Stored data
<<<<

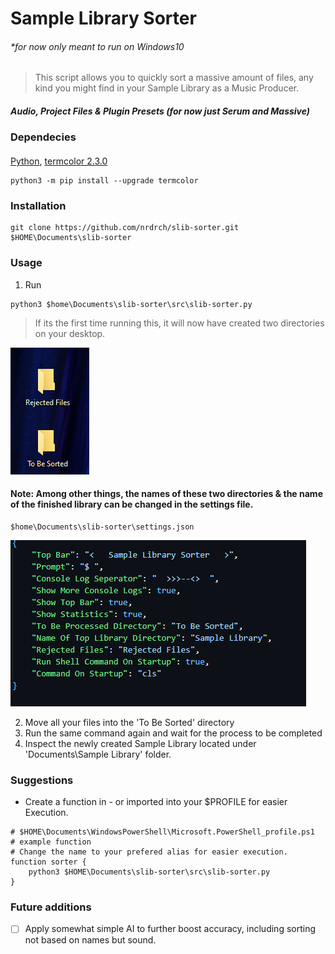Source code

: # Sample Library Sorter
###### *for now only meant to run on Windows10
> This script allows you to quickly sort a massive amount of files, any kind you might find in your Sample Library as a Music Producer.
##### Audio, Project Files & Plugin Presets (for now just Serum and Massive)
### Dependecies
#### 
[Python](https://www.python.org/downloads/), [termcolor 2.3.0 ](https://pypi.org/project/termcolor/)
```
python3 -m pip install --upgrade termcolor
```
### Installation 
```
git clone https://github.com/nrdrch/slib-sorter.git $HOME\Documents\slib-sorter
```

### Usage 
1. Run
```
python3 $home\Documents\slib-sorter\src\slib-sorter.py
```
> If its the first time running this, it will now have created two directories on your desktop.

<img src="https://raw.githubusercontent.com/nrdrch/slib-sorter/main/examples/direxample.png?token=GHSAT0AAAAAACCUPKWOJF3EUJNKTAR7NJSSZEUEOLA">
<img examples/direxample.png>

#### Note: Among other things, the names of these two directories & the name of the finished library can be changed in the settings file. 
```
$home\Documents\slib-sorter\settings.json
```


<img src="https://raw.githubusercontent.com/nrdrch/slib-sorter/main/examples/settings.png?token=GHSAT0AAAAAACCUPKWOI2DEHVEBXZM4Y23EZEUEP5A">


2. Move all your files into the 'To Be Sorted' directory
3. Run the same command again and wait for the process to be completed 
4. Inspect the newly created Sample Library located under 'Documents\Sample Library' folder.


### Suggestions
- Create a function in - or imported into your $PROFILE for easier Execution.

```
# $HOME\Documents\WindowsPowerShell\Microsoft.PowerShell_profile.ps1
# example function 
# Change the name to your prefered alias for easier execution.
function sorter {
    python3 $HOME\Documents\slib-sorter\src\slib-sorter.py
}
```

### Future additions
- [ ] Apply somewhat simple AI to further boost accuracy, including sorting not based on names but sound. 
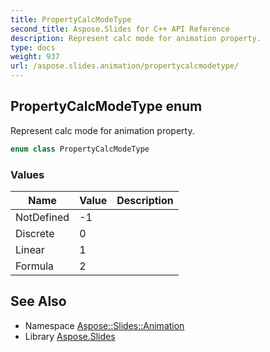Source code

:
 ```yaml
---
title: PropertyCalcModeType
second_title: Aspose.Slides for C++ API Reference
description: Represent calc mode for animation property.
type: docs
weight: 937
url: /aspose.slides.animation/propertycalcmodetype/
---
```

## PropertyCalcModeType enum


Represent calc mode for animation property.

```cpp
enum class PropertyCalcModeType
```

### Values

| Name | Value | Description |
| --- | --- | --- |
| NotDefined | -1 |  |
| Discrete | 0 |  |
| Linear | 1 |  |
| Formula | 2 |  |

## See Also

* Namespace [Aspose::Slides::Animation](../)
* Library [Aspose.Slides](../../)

>>>>

WHAT IS REQUIRED: Which of the lines above include the string "created"? Pick them out and copy them.

YOUR SOLUTION:
> If its the first time running this, it will now have created two directories on your desktop.
4. Inspect the newly created Sample Library located under 'Documents\Sample Library' folder.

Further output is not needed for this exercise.